THE COURT ORDERS THAT:

1.    The application for an extension of time and leave to appeal be dismissed.

2.    The applicant pay the first respondents costs.

Note:    Entry of orders is dealt with in Rule 39.32 of the Federal Court Rules 2011.

REASONS FOR JUDGMENT

GLEESON J:

1    This is an application for an extension of time and leave to appeal from a decision of a judge of the Federal Circuit Court of Australia (FCCA) made on 26 February 2018: BGW16 v Minister for Immigration [2018] FCCA 380. The FCCA judge dismissed the applicants application to that court because his Honour was not satisfied that the applicant had raised an arguable case for the relief he claimed.

2    The FCCA judge’s decision to dismiss the application was made pursuant to r 44.12(1)(a) of the Federal Circuit Court Rules 2001 (FCCA Rules) and was therefore interlocutory in nature: r 44.12(2) of the FCCA Rules. Accordingly, leave to appeal from the decision is required: s 24(1A) of the Federal Court of Australia Act 1976 (Cth).

3    Pursuant to r 35.13 of the Federal Court Rules 2011, an application for leave to appeal must be filed within 14 days after the date on which the judgment was pronounced or the order was made. The judgment and orders of the FCCA were made on 26 February 2018, and consequently the application for leave to appeal was required to be filed by 12 March 2018. The application was filed on 20 March 2018 (eight days out of time). The applicant therefore requires an extension of time to bring the application for leave to appeal.

4    The proposed grounds of appeal are (errors in original):

1.    [THE FCCA judge] failed to hold that the AAT committed a jurisdictional error when it failed to give a reasonable reasons to justify the operation of s.45AA of the Migration Act 1958 (cth) (Migration Act) and regulation 2.08F of the Migration Regulations 1994 (Cth) (Regulations) apply the correct test in relation to … section 26(2)(aa) of the … Act …

2.    [The FCCA judge] failed to hold that the Tribunal made a jurisdictional error when it mistook the facts about his original place of family [being the Rohingya community of Burma] …
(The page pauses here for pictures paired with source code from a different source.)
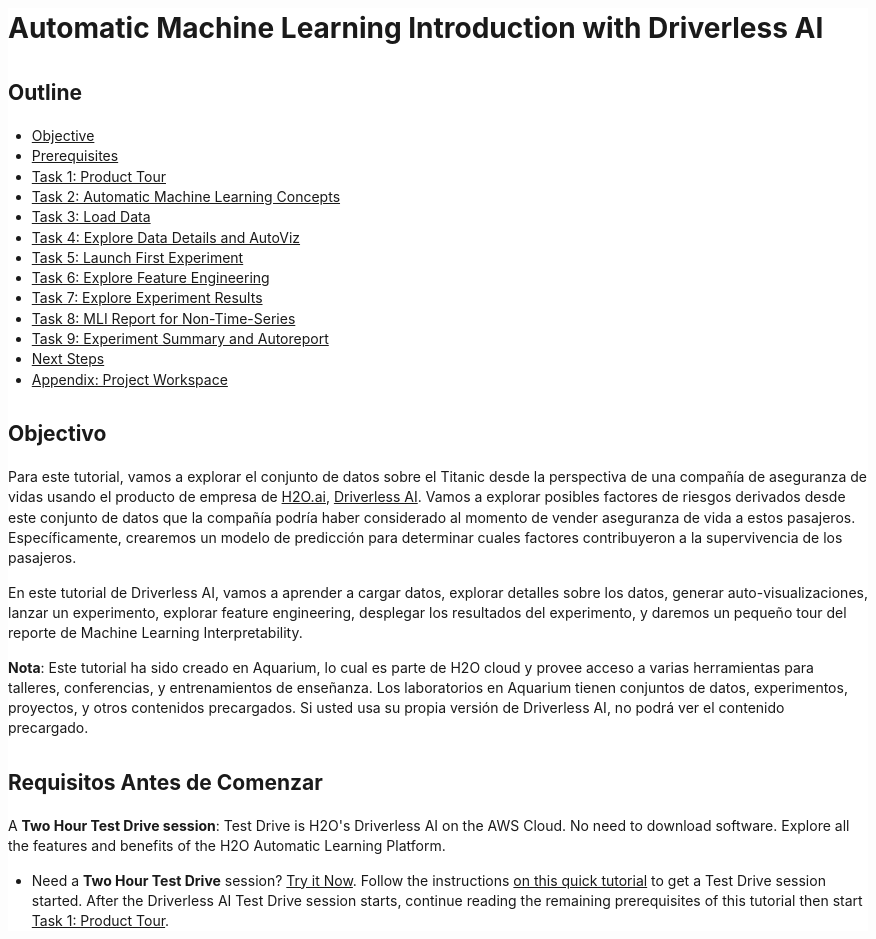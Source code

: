 
# Automatic Machine Learning Introduction with Driverless AI

## Outline

- [Objective](#objective)
- [Prerequisites](#prerequisites)
- [Task 1: Product Tour](#task-1-product-tour)
- [Task 2: Automatic Machine Learning Concepts](#task-2-automatic-machine-learning-concepts)
- [Task 3: Load Data](#task-3-load-data)
- [Task 4: Explore Data Details and AutoViz](#task-4-explore-data-details-and-autoviz)
- [Task 5: Launch First Experiment](#task-5-launch-first-experiment)
- [Task 6: Explore Feature Engineering](#task-6-explore-feature-engineering)
- [Task 7: Explore Experiment Results](#task-7-explore-experiment-results)
- [Task 8: MLI Report for Non-Time-Series](#task-8-mli-report-for-non-time-series)
- [Task 9: Experiment Summary and Autoreport](#task-9-experiment-summary-and-autoreport)
- [Next Steps](#next-steps)
- [Appendix: Project Workspace](#appendix-project-workspace)


## Objectivo

Para este tutorial, vamos a explorar el conjunto de datos sobre el Titanic desde la perspectiva de una compañía de aseguranza de vidas usando el producto de empresa de [H2O.ai](https://www.h2o.ai/), [Driverless AI](https://www.h2o.ai/products/h2o-driverless-ai/). Vamos a explorar posibles factores de riesgos derivados desde este conjunto de datos que la compañía podría haber considerado al momento de vender aseguranza de vida a estos pasajeros. Específicamente, crearemos un modelo de predicción para determinar cuales factores contribuyeron a la supervivencia de los pasajeros.

En este tutorial de Driverless AI, vamos a aprender a cargar datos, explorar detalles sobre los datos, generar auto-visualizaciones, lanzar un experimento, explorar feature engineering, desplegar los resultados del experimento, y daremos un pequeño tour del reporte de Machine Learning Interpretability.

**Nota**: Este tutorial ha sido creado en Aquarium, lo cual es parte de H2O cloud y provee acceso a varias herramientas para talleres, conferencias, y entrenamientos de enseñanza. Los laboratorios en Aquarium tienen conjuntos de datos, experimentos, proyectos, y otros contenidos precargados. Si usted usa su propia versión de Driverless AI, no podrá ver el contenido precargado.


## Requisitos Antes de Comenzar

A **Two Hour Test Drive session**: Test Drive is H2O's Driverless AI on the AWS Cloud. No need to download software. Explore all the features and benefits of the H2O Automatic Learning Platform. 

- Need a **Two Hour Test Drive** session? [Try it Now](https://www.h2o.ai/test-drive/). Follow the instructions [on this quick tutorial](https://h2oai.github.io/tutorials/getting-started-with-driverless-ai-test-drive/#0) to get a Test Drive session started. After the Driverless AI Test Drive session starts, continue reading the remaining prerequisites of this tutorial then start [Task 1: Product Tour](https://h2oai.github.io/tutorials/automatic-ml-intro-test-drive-tutorial/#2).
3.    The appellant claims that the Tribunal made a jurisdictional error when discarded the all the oral and written evidence appellant without giving a solid reason to discard. He never fabricated any evidence of truth. He was in Australia when he submitted evidence through assistance govt. Funded Migration Agent. It was a obligation of the representative to filter the evidence submitted for evidence for the claim for protection. The appellant claims he never told his friends in Bangladesh to make a fabricated documents. Whatever possible, his friends or closed relatives sent the evidence to Australia in a good faith and the appellant submitted to the Department.

4.    [The FCCA judge] failed to hold that the AAT made a jurisdictional error when it did not accept any reasons (such as mental or health) which influenced the mental situation of the appellant during the process of his application at the stage of Department, Tribunal and the Federal Circuit Court. He was denied procedural fairness and natural justice.

5    The applicant also submitted, in an affidavit made on 19 March 2018, that:

I believe and stated in the Brief Description that I have genuine fear of Persecution in Bangladesh. If I am forced to go back to Bangladesh, I am sure I will be tortured or killed by the Awami League Supporters. I appeal to the Court to consider in details my case for complementary Protection.

6    The applicant did not make written submissions in support of his application. He attended the hearing of the application, assisted by a Bengali interpreter. He submitted that the Court should review carefully the documents presented to the FCCA.

Background

7    The applicant is a citizen of Bangladesh who first arrived in Australia as an irregular maritime arrival on 4 December 2012.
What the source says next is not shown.